◆ **What you need to do**
Up to and including the line bearing "Microsoft MCP Server", output every line of the entries exactly as written, starting from the first; pictures stay out.

[Stored data entries]
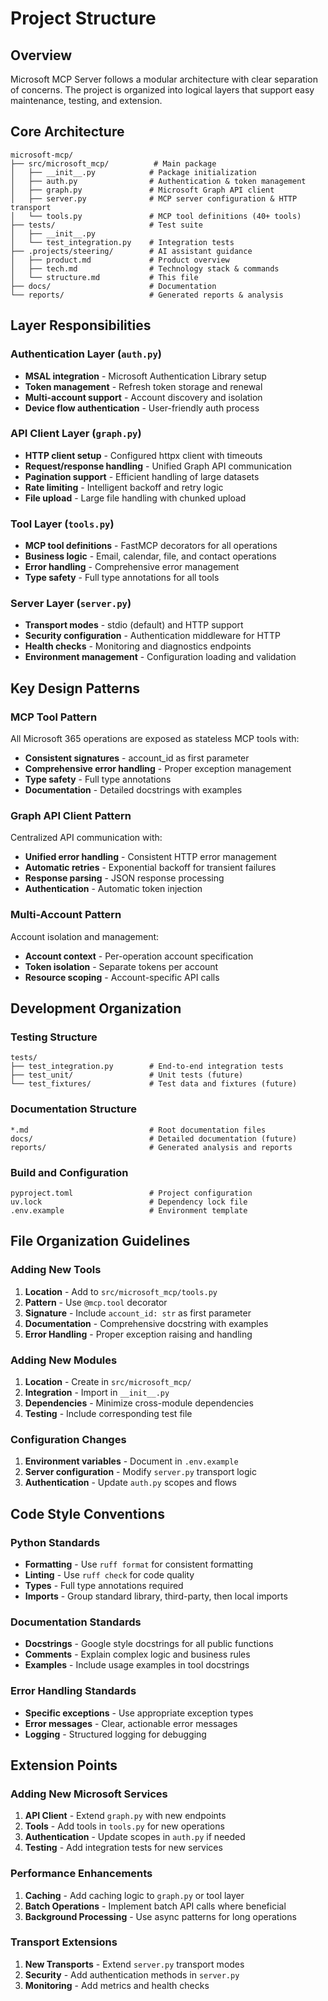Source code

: # Project Structure

## Overview

Microsoft MCP Server follows a modular architecture with clear separation of concerns. The project is organized into logical layers that support easy maintenance, testing, and extension.

## Core Architecture

```
microsoft-mcp/
├── src/microsoft_mcp/          # Main package
│   ├── __init__.py            # Package initialization
│   ├── auth.py                # Authentication & token management
│   ├── graph.py               # Microsoft Graph API client
│   ├── server.py              # MCP server configuration & HTTP transport
│   └── tools.py               # MCP tool definitions (40+ tools)
├── tests/                     # Test suite
│   ├── __init__.py
│   └── test_integration.py    # Integration tests
├── .projects/steering/        # AI assistant guidance
│   ├── product.md             # Product overview
│   ├── tech.md                # Technology stack & commands
│   └── structure.md           # This file
├── docs/                      # Documentation
└── reports/                   # Generated reports & analysis
```

## Layer Responsibilities

### Authentication Layer (`auth.py`)
- **MSAL integration** - Microsoft Authentication Library setup
- **Token management** - Refresh token storage and renewal
- **Multi-account support** - Account discovery and isolation
- **Device flow authentication** - User-friendly auth process

### API Client Layer (`graph.py`)
- **HTTP client setup** - Configured httpx client with timeouts
- **Request/response handling** - Unified Graph API communication
- **Pagination support** - Efficient handling of large datasets
- **Rate limiting** - Intelligent backoff and retry logic
- **File upload** - Large file handling with chunked upload

### Tool Layer (`tools.py`)
- **MCP tool definitions** - FastMCP decorators for all operations
- **Business logic** - Email, calendar, file, and contact operations
- **Error handling** - Comprehensive error management
- **Type safety** - Full type annotations for all tools

### Server Layer (`server.py`)
- **Transport modes** - stdio (default) and HTTP support
- **Security configuration** - Authentication middleware for HTTP
- **Health checks** - Monitoring and diagnostics endpoints
- **Environment management** - Configuration loading and validation

## Key Design Patterns

### MCP Tool Pattern
All Microsoft 365 operations are exposed as stateless MCP tools with:
- **Consistent signatures** - account_id as first parameter
- **Comprehensive error handling** - Proper exception management
- **Type safety** - Full type annotations
- **Documentation** - Detailed docstrings with examples

### Graph API Client Pattern
Centralized API communication with:
- **Unified error handling** - Consistent HTTP error management
- **Automatic retries** - Exponential backoff for transient failures
- **Response parsing** - JSON response processing
- **Authentication** - Automatic token injection

### Multi-Account Pattern
Account isolation and management:
- **Account context** - Per-operation account specification
- **Token isolation** - Separate tokens per account
- **Resource scoping** - Account-specific API calls

## Development Organization

### Testing Structure
```
tests/
├── test_integration.py        # End-to-end integration tests
├── test_unit/                 # Unit tests (future)
└── test_fixtures/             # Test data and fixtures (future)
```

### Documentation Structure
```
*.md                           # Root documentation files
docs/                          # Detailed documentation (future)
reports/                       # Generated analysis and reports
```

### Build and Configuration
```
pyproject.toml                 # Project configuration
uv.lock                        # Dependency lock file
.env.example                   # Environment template
```

## File Organization Guidelines

### Adding New Tools
1. **Location** - Add to `src/microsoft_mcp/tools.py`
2. **Pattern** - Use `@mcp.tool` decorator
3. **Signature** - Include `account_id: str` as first parameter
4. **Documentation** - Comprehensive docstring with examples
5. **Error Handling** - Proper exception raising and handling

### Adding New Modules
1. **Location** - Create in `src/microsoft_mcp/`
2. **Integration** - Import in `__init__.py`
3. **Dependencies** - Minimize cross-module dependencies
4. **Testing** - Include corresponding test file

### Configuration Changes
1. **Environment variables** - Document in `.env.example`
2. **Server configuration** - Modify `server.py` transport logic
3. **Authentication** - Update `auth.py` scopes and flows

## Code Style Conventions

### Python Standards
- **Formatting** - Use `ruff format` for consistent formatting
- **Linting** - Use `ruff check` for code quality
- **Types** - Full type annotations required
- **Imports** - Group standard library, third-party, then local imports

### Documentation Standards
- **Docstrings** - Google style docstrings for all public functions
- **Comments** - Explain complex logic and business rules
- **Examples** - Include usage examples in tool docstrings

### Error Handling Standards
- **Specific exceptions** - Use appropriate exception types
- **Error messages** - Clear, actionable error messages
- **Logging** - Structured logging for debugging

## Extension Points

### Adding New Microsoft Services
1. **API Client** - Extend `graph.py` with new endpoints
2. **Tools** - Add tools in `tools.py` for new operations
3. **Authentication** - Update scopes in `auth.py` if needed
4. **Testing** - Add integration tests for new services

### Performance Enhancements
1. **Caching** - Add caching logic to `graph.py` or tool layer
2. **Batch Operations** - Implement batch API calls where beneficial
3. **Background Processing** - Use async patterns for long operations

### Transport Extensions
1. **New Transports** - Extend `server.py` transport modes
2. **Security** - Add authentication methods in `server.py`
3. **Monitoring** - Add metrics and health checks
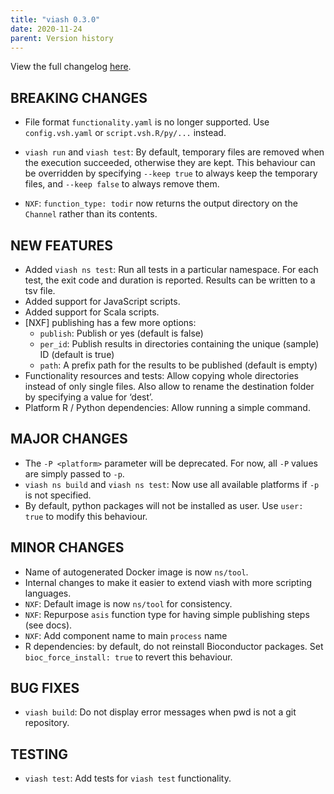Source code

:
 ```yaml
---
title: "viash 0.3.0"
date: 2020-11-24
parent: Version history
---
```


View the full changelog
[here](https://github.com/data-intuitive/viash/blob/master/CHANGELOG.md).

## BREAKING CHANGES

  - File format `functionality.yaml` is no longer supported. Use
    `config.vsh.yaml` or `script.vsh.R/py/...` instead.

  - `viash run` and `viash test`: By default, temporary files are
    removed when the execution succeeded, otherwise they are kept. This
    behaviour can be overridden by specifying `--keep true` to always
    keep the temporary files, and `--keep false` to always remove them.

  - `NXF`: `function_type: todir` now returns the output directory on
    the `Channel` rather than its contents.

## NEW FEATURES

  - Added `viash ns test`: Run all tests in a particular namespace. For
    each test, the exit code and duration is reported. Results can be
    written to a tsv file.
  - Added support for JavaScript scripts.
  - Added support for Scala scripts.
  - \[NXF\] publishing has a few more options:
      - `publish`: Publish or yes (default is false)
      - `per_id`: Publish results in directories containing the unique
        (sample) ID (default is true)
      - `path`: A prefix path for the results to be published (default
        is empty)
  - Functionality resources and tests: Allow copying whole directories
    instead of only single files. Also allow to rename the destination
    folder by specifying a value for ‘dest’.
  - Platform R / Python dependencies: Allow running a simple command.

## MAJOR CHANGES

  - The `-P <platform>` parameter will be deprecated. For now, all `-P`
    values are simply passed to `-p`.
  - `viash ns build` and `viash ns test`: Now use all available
    platforms if `-p` is not specified.
  - By default, python packages will not be installed as user. Use
    `user: true` to modify this behaviour.

## MINOR CHANGES

  - Name of autogenerated Docker image is now `ns/tool`.
  - Internal changes to make it easier to extend viash with more
    scripting languages.
  - `NXF`: Default image is now `ns/tool` for consistency.
  - `NXF`: Repurpose `asis` function type for having simple publishing
    steps (see docs).
  - `NXF`: Add component name to main `process` name
  - R dependencies: by default, do not reinstall Bioconductor packages.
    Set `bioc_force_install: true` to revert this behaviour.

## BUG FIXES

  - `viash build`: Do not display error messages when pwd is not a git
    repository.

## TESTING

  - `viash test`: Add tests for `viash test` functionality.
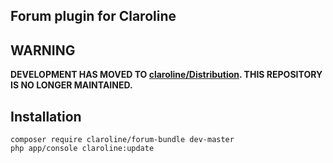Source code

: Forum plugin for Claroline
--------------------------

WARNING
-------

**DEVELOPMENT HAS MOVED TO [claroline/Distribution](http://github.com/claroline/Distribution). THIS REPOSITORY IS NO LONGER MAINTAINED.**

Installation
------------

```
composer require claroline/forum-bundle dev-master
php app/console claroline:update
```
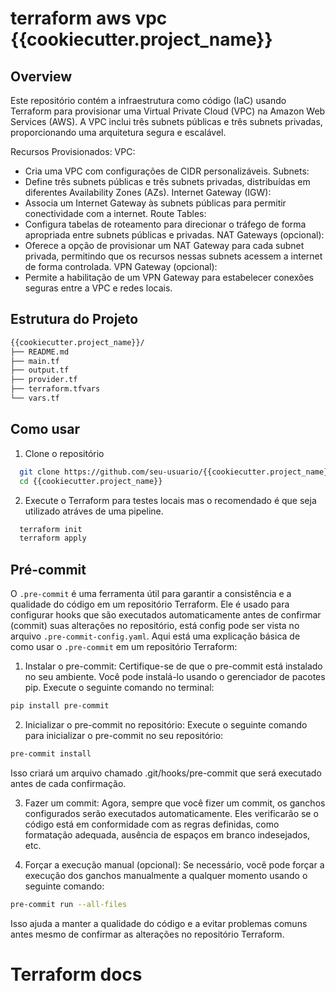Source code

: # terraform aws vpc {{cookiecutter.project_name}}

## Overview
Este repositório contém a infraestrutura como código (IaC) usando Terraform para provisionar uma Virtual Private Cloud (VPC) na Amazon Web Services (AWS). A VPC inclui três subnets públicas e três subnets privadas, proporcionando uma arquitetura segura e escalável.

Recursos Provisionados:
VPC:
- Cria uma VPC com configurações de CIDR personalizáveis.
Subnets:
- Define três subnets públicas e três subnets privadas, distribuídas em diferentes Availability Zones (AZs).
Internet Gateway (IGW):
- Associa um Internet Gateway às subnets públicas para permitir conectividade com a internet.
Route Tables:
- Configura tabelas de roteamento para direcionar o tráfego de forma apropriada entre subnets públicas e privadas.
NAT Gateways (opcional):
- Oferece a opção de provisionar um NAT Gateway para cada subnet privada, permitindo que os recursos nessas subnets acessem a internet de forma controlada.
VPN Gateway (opcional):
- Permite a habilitação de um VPN Gateway para estabelecer conexões seguras entre a VPC e redes locais.

## Estrutura do Projeto

```sh
{{cookiecutter.project_name}}/
├── README.md
├── main.tf
├── output.tf
├── provider.tf
├── terraform.tfvars
└── vars.tf
```

## Como usar

1. Clone o repositório
```sh
  git clone https://github.com/seu-usuario/{{cookiecutter.project_name}}.git
  cd {{cookiecutter.project_name}}
```

2. Execute o Terraform para testes locais mas o recomendado é que seja utilizado atráves de uma pipeline.
```sh
  terraform init
  terraform apply
```

## Pré-commit

O `.pre-commit` é uma ferramenta útil para garantir a consistência e a qualidade do código em um repositório Terraform. Ele é usado para configurar hooks que são executados automaticamente antes de confirmar (commit) suas alterações no repositório, está config pode ser vista no arquivo `.pre-commit-config.yaml`. Aqui está uma explicação básica de como usar o `.pre-commit` em um repositório Terraform:

1. Instalar o pre-commit:
Certifique-se de que o pre-commit está instalado no seu ambiente. Você pode instalá-lo usando o gerenciador de pacotes pip. Execute o seguinte comando no terminal:
```sh
pip install pre-commit
```
2. Inicializar o pre-commit no repositório:
Execute o seguinte comando para inicializar o pre-commit no seu repositório:
```sh
pre-commit install
```
Isso criará um arquivo chamado .git/hooks/pre-commit que será executado antes de cada confirmação.

3. Fazer um commit:
Agora, sempre que você fizer um commit, os ganchos configurados serão executados automaticamente. Eles verificarão se o código está em conformidade com as regras definidas, como formatação adequada, ausência de espaços em branco indesejados, etc.

4. Forçar a execução manual (opcional):
Se necessário, você pode forçar a execução dos ganchos manualmente a qualquer momento usando o seguinte comando:
```sh
pre-commit run --all-files
```
Isso ajuda a manter a qualidade do código e a evitar problemas comuns antes mesmo de confirmar as alterações no repositório Terraform.

# Terraform docs

<!-- BEGINNING OF PRE-COMMIT-TERRAFORM DOCS HOOK -->
<!-- END OF PRE-COMMIT-TERRAFORM DOCS HOOK -->

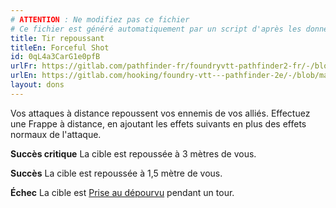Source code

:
 ```yaml
---
# ATTENTION : Ne modifiez pas ce fichier
# Ce fichier est généré automatiquement par un script d'après les données du module Foundry VTT officiel et de sa traduction
title: Tir repoussant
titleEn: Forceful Shot
id: 0qL4a3CarG1e0pfB
urlFr: https://gitlab.com/pathfinder-fr/foundryvtt-pathfinder2-fr/-/blob/master/data/feats/0qL4a3CarG1e0pfB.htm
urlEn: https://gitlab.com/hooking/foundry-vtt---pathfinder-2e/-/blob/master/packs/data/feats.db/forceful-shot.json
layout: dons
---
```

Vos attaques à distance repoussent vos ennemis de vos alliés. Effectuez une Frappe à distance, en ajoutant les effets suivants en plus des effets normaux de l'attaque.

**Succès critique** La cible est repoussée à 3 mètres de vous.

**Succès** La cible est repoussée à 1,5 mètre de vous.

**Échec** La cible est [Prise au dépourvu](../conditions/pris-au-dépourvu.html) pendant un tour.
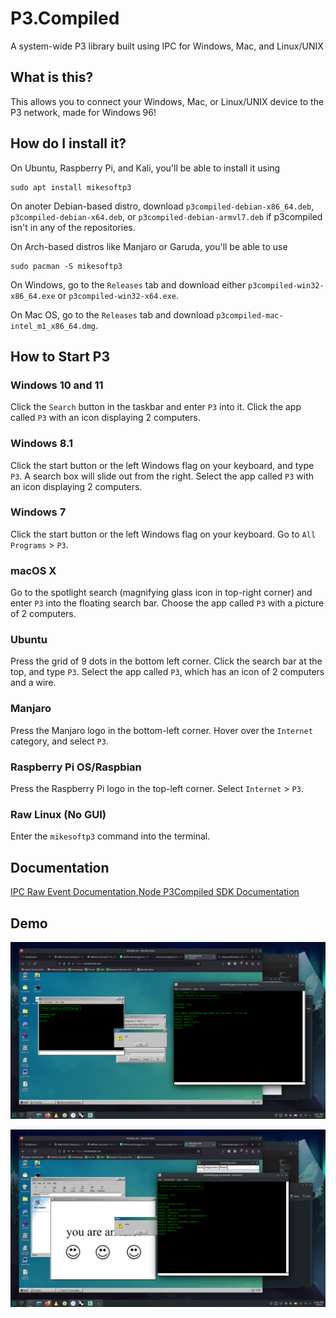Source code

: # P3.Compiled
A system-wide P3 library built using IPC for Windows, Mac, and Linux/UNIX

## What is this?
This allows you to connect your Windows, Mac, or Linux/UNIX device to the P3 network, made for Windows 96!

## How do I install it?
On Ubuntu, Raspberry Pi, and Kali, you'll be able to install it using
```
sudo apt install mikesoftp3
```

On anoter Debian-based distro, download `p3compiled-debian-x86_64.deb`, `p3compiled-debian-x64.deb`, or `p3compiled-debian-armvl7.deb` if p3compiled isn't in any of the repositories.

On Arch-based distros like Manjaro or Garuda, you'll be able to use
```
sudo pacman -S mikesoftp3
```

On Windows, go to the `Releases` tab and download either `p3compiled-win32-x86_64.exe` or `p3compiled-win32-x64.exe`.

On Mac OS, go to the `Releases` tab and download `p3compiled-mac-intel_m1_x86_64.dmg`.

## How to Start P3

### Windows 10 and 11
Click the `Search` button in the taskbar and enter `P3` into it. Click the app called `P3` with an icon displaying 2 computers.

### Windows 8.1
Click the start button or the left Windows flag on your keyboard, and type `P3`. A search box will slide out from the right. Select the app called `P3` with an icon displaying 2 computers.

### Windows 7
Click the start button or the left Windows flag on your keyboard. Go to `All Programs` > `P3`.

### macOS X
Go to the spotlight search (magnifying glass icon in top-right corner) and enter `P3` into the floating search bar. Choose the app called `P3` with a picture of 2 computers.

### Ubuntu
Press the grid of 9 dots in the bottom left corner. Click the search bar at the top, and type `P3`. Select the app called `P3`, which has an icon of 2 computers and a wire.

### Manjaro
Press the Manjaro logo in the bottom-left corner. Hover over the `Internet` category, and select `P3`.

### Raspberry Pi OS/Raspbian
Press the Raspberry Pi logo in the top-left corner. Select `Internet` > `P3`.

### Raw Linux (No GUI)
Enter the `mikesoftp3` command into the terminal.

## Documentation
[IPC Raw Event Documentation](/docs/ipc/README.md),[Node P3Compiled SDK Documentation](/docs/node/README.md)

## Demo
![Demo 1](/what.png)

![Demo 2](/P3Compiled_manjaro_x_windows96.png)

◆ **Task result**
Source code

: # Project Structure

## Overview

Microsoft MCP Server follows a modular architecture with clear separation of concerns. The project is organized into logical layers that support easy maintenance, testing, and extension.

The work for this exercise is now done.